Private information retrieval (PIR) schemes are cryptographic protocols designed to safeguard the privacy of database users. They allow clients to retrieve records from public databases while completely hiding the identity of the retrieved records from database owners. The possibility of retrieving database records without revealing their identities to the owner of the database may seem beyond hope. Note, however, that a trivial solution is available: When users want a single record, they can ask for a copy of the whole database. This solution involves enormous communication overhead and is likely to be unacceptable. It turns out⁷ that for users who want to keep their privacy fully protected (in the “information-theoretic” sense), this trivial solution is optimal.

Fortunately, the negative result applies only to databases stored on a single server, rather than those replicated across several servers. In 1995, Chor et al.⁷ came up with PIR schemes that enable private retrieval of records from replicated databases, with a non-trivially small amount of communication. In such protocols, users query each server holding the database. The protocol ensures that each individual server (by observing only the query it receives) gets no information about the identity of the items of user interest. Chor et al’s seminal paper⁷ triggered an important and extensive body of follow-up work.^{1, 3, 4, 8, 12, 18, 21, 23, 24}

Computational PIR. PIR schemes discussed here are often called “information theoretic” because they provide an absolute guarantee that each server participating in protocol execution gets no information about what users are after. PIR has also been studied in a computational setting.^{6, 10, 15, 16} Computational PIR schemes are similar to their information-theoretic counterparts but provide a weaker guarantee. Specifically, they ensure only that a server cannot get any information about user intent unless it solves a certain computationally hard problem (such as factoring a large random integer). Providing privacy or security guarantees based on computational hardness assumptions is common in modern cryptography. In contrast to information-theoretic PIR schemes, computational PIR protocols with low communication overhead exist (under standard assumptions), even when a database is stored on a single server (see the figure here). However, for typical real-life parameters, known computational protocols are less efficient than known information-theoretic ones.
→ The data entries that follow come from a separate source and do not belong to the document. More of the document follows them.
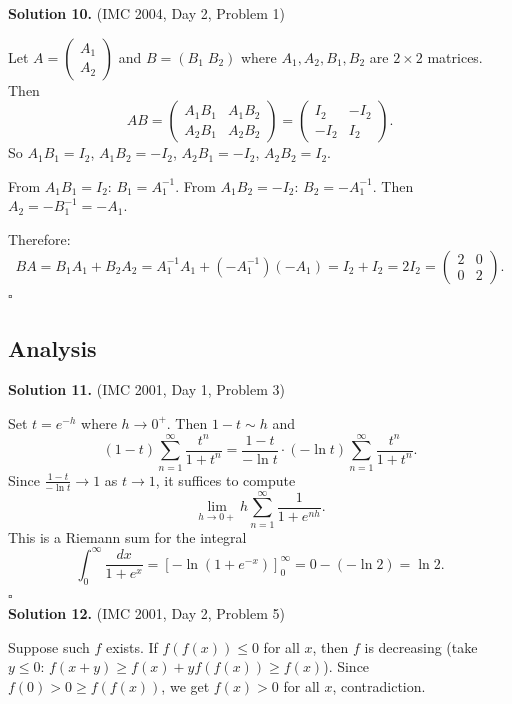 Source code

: \documentclass{article}
\begin{document}
\textbf{Solution 10.} (IMC 2004, Day 2, Problem 1)

Let \( A = \begin{pmatrix} A_1 \\ A_2 \end{pmatrix} \) and \( B = (B_1 \; B_2) \) where \( A_1, A_2, B_1, B_2 \) are \( 2 \times 2 \) matrices. Then
\[
AB = \begin{pmatrix} A_1B_1 & A_1B_2 \\ A_2B_1 & A_2B_2 \end{pmatrix}
= \begin{pmatrix} I_2 & -I_2 \\ -I_2 & I_2 \end{pmatrix}.
\]
So \( A_1B_1 = I_2 \), \( A_1B_2 = -I_2 \), \( A_2B_1 = -I_2 \), \( A_2B_2 = I_2 \).

From \( A_1B_1 = I_2 \): \( B_1 = A_1^{-1} \). From \( A_1B_2 = -I_2 \): \( B_2 = -A_1^{-1} \).
Then \( A_2 = -B_1^{-1} = -A_1 \).

Therefore:
\[
BA = B_1A_1 + B_2A_2 = A_1^{-1}A_1 + (-A_1^{-1})(-A_1) = I_2 + I_2 = \boxed{2I_2 = \begin{pmatrix} 2 & 0 \\ 0 & 2 \end{pmatrix}}.
\]
\hfill\(\square\)

\newpage

\subsection*{Analysis}

\textbf{Solution 11.} (IMC 2001, Day 1, Problem 3)

Set \( t = e^{-h} \) where \( h \to 0^+ \). Then \( 1 - t \sim h \) and
\[
(1-t)\sum_{n=1}^{\infty}\frac{t^n}{1+t^n}
= \frac{1-t}{-\ln t}\cdot(-\ln t)\sum_{n=1}^{\infty}\frac{t^n}{1+t^n}.
\]
Since \( \frac{1-t}{-\ln t} \to 1 \) as \( t \to 1 \), it suffices to compute
\[
\lim_{h\to 0+} h \sum_{n=1}^{\infty} \frac{1}{1 + e^{nh}}.
\]
This is a Riemann sum for the integral
\[
\int_0^{\infty} \frac{dx}{1 + e^x} = \left[-\ln(1+e^{-x})\right]_0^{\infty} = 0 - (-\ln 2) = \ln 2.
\]
\hfill\(\square\)
\\

\textbf{Solution 12.} (IMC 2001, Day 2, Problem 5)

Suppose such \( f \) exists. If \( f(f(x)) \leq 0 \) for all \( x \), then \( f \) is decreasing (take \( y \leq 0 \): \( f(x+y) \geq f(x) + yf(f(x)) \geq f(x) \)). Since \( f(0) > 0 \geq f(f(x)) \), we get \( f(x) > 0 \) for all \( x \), contradiction.
\end{document}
Locally decodable codes. PIR schemes are intimately related to a special class of error-correcting codes called “locally decodable codes,” or LDCs, that, on their own, are objects of interest. All recent constructions of information-theoretic PIR schemes work by first constructing LDCs, then converting them to PIRs.
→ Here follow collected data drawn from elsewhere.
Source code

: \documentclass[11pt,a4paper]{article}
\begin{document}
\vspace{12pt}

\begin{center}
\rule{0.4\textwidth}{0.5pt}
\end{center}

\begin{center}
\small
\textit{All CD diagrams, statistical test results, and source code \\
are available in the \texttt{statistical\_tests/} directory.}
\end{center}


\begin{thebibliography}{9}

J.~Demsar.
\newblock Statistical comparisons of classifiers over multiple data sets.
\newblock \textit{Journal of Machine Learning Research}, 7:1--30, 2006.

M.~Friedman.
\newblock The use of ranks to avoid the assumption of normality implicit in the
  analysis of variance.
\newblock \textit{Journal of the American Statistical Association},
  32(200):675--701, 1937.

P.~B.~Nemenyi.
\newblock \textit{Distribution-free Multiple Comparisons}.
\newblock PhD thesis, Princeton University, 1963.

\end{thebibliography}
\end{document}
Error-correcting codes help ensure reliable transmission of information over noisy channels, as well as reliable storage of information on a medium that may be partially corrupted over time or whose reading device is subject to errors. Such codes allow one to add redundancy, or bit strings, to messages, encoding them into longer bit strings, called “codewords,” in a way that the message can still be recovered even if a certain fraction of the codeword bits are corrupted. In typical applications of error-correcting codes the message is first partitioned into small blocks, each of which is then encoded separately. This encoding strategy allows efficient random-access retrieval of the information, since one must decode only the portion of data in which one is interested. Unfortunately, this strategy yields poor noise resilience, since, when even a single block (out of possibly tens of thousands) is completely corrupted, some information is lost. In view of this limitation it would seem preferable to encode the whole message into a single codeword of an error-correcting code. Such a solution improves the robustness to noise but is hardly satisfactory, since one needs to look at the whole codeword in order to recover any particular bit of the message (at least when using classical error-correcting codes). Such decoding complexity is prohibitive for today’s massive data sets.
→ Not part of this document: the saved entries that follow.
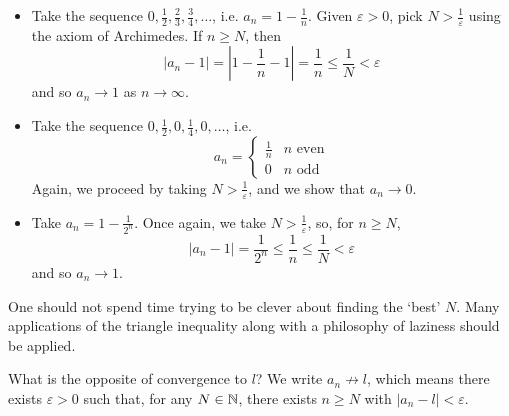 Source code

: \documentclass{../../template/note}
\begin{document}
    \begin{example}
        \begin{itemize}
            \item Take the sequence \(0, \frac{1}{2}, \frac 2 3, \frac 3 4, \dots\), i.e. \(a_n = 1 - \frac 1 n\). Given \(\varepsilon > 0\), pick \(N > \frac 1 {\varepsilon}\) using the axiom of Archimedes. If \(n \geq N\), then
            \[
                |a_n - 1| = \left|1 - \frac{1}{n} - 1\right| = \frac{1}{n} \leq \frac{1}{N} < \varepsilon
            \]
            and so \(a_n \to 1\) as \(n \to \infty\).
            \item Take the sequence \(0, \frac 1 2, 0, \frac 1 4, 0, \dots\), i.e.
            \[
                a_n = \begin{cases}
                    \frac{1}{n} & n \text{ even} \\
                    0 & n \text{ odd}
                \end{cases}
            \]
            Again, we proceed by taking \(N > \frac{1}{\varepsilon}\), and we show that \(a_n \to 0\).
            \item Take \(a_n = 1 - \frac{1}{2^n}\). Once again, we take \(N > \frac{1}{\varepsilon}\), so, for \(n \geq N\),
            \[
                |a_n - 1| = \frac{1}{2^n} \leq \frac 1 n \leq \frac 1 N < \varepsilon
            \]
            and so \(a_n \to 1\).
        \end{itemize}
        
        
    \end{example}
    
    \begin{remark*}
        One should not spend time trying to be clever about finding the `best' \(N\). Many applications of the triangle inequality along with a philosophy of laziness should be applied.
    \end{remark*}
    
    
    What is the opposite of convergence to \(l\)? We write \(a_n \not \to l\), which means there exists \(\varepsilon > 0\) such that, for any \(N \in \NN\), there exists \(n \geq N\) with \(|a_n - l| < \varepsilon\).
    
\end{document}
LDCs simultaneously provide efficient random-access retrieval and high noise resilience by allowing reliable reconstruction of an arbitrary bit of the message from looking at only a small number of randomly chosen codeword bits. Local decodability comes at the price of certain loss in terms of code efficiency. Specifically, LDCs require longer codeword lengths than their classical counterparts. Though LDCs were discussed in the literature^{2, 19} in the early 1990s, the first formal definition of LDCs was given in 2000 by Katz and Trevisan.¹³ Further work on the efficiency of LDCs was covered in.^{3, 4, 8, 12, 14, 18, 24}

Outline. Computational and information theoretic PIR schemes rely on different sets of techniques. The main focus in this article is information-theoretic schemes, reserving the term PIR for information-theoretic protocols. In the following section we make the notions of information-theoretic PIR and LDCs more concrete, explaining the relationship between them. Later, we demonstrate how nontrivial PIR is possible, offering an exposition of one of the simplest and earliest schemes. We then present the most basic PIR protocol of the current generation. Finally, we discuss computational PIR protocols and an early single-server scheme due to Kushilevitz and Ostrovsky.¹⁵

Preliminaries

Beginning with a (slightly informal) definition of PIR schemes, we model the database as an n-bit string x that is replicated between a small number k of non-communicating servers S₁,…,S_k. The user holds an index i (an integer between 1 and n) and is interested in obtaining the value of the bit x_i. To achieve this goal, the user tosses several random coins, queries each server, and receives replies from which the desired bit x_i is computed. The query to each server is distributed independently of i; therefore, each server gets no information about what the user is after.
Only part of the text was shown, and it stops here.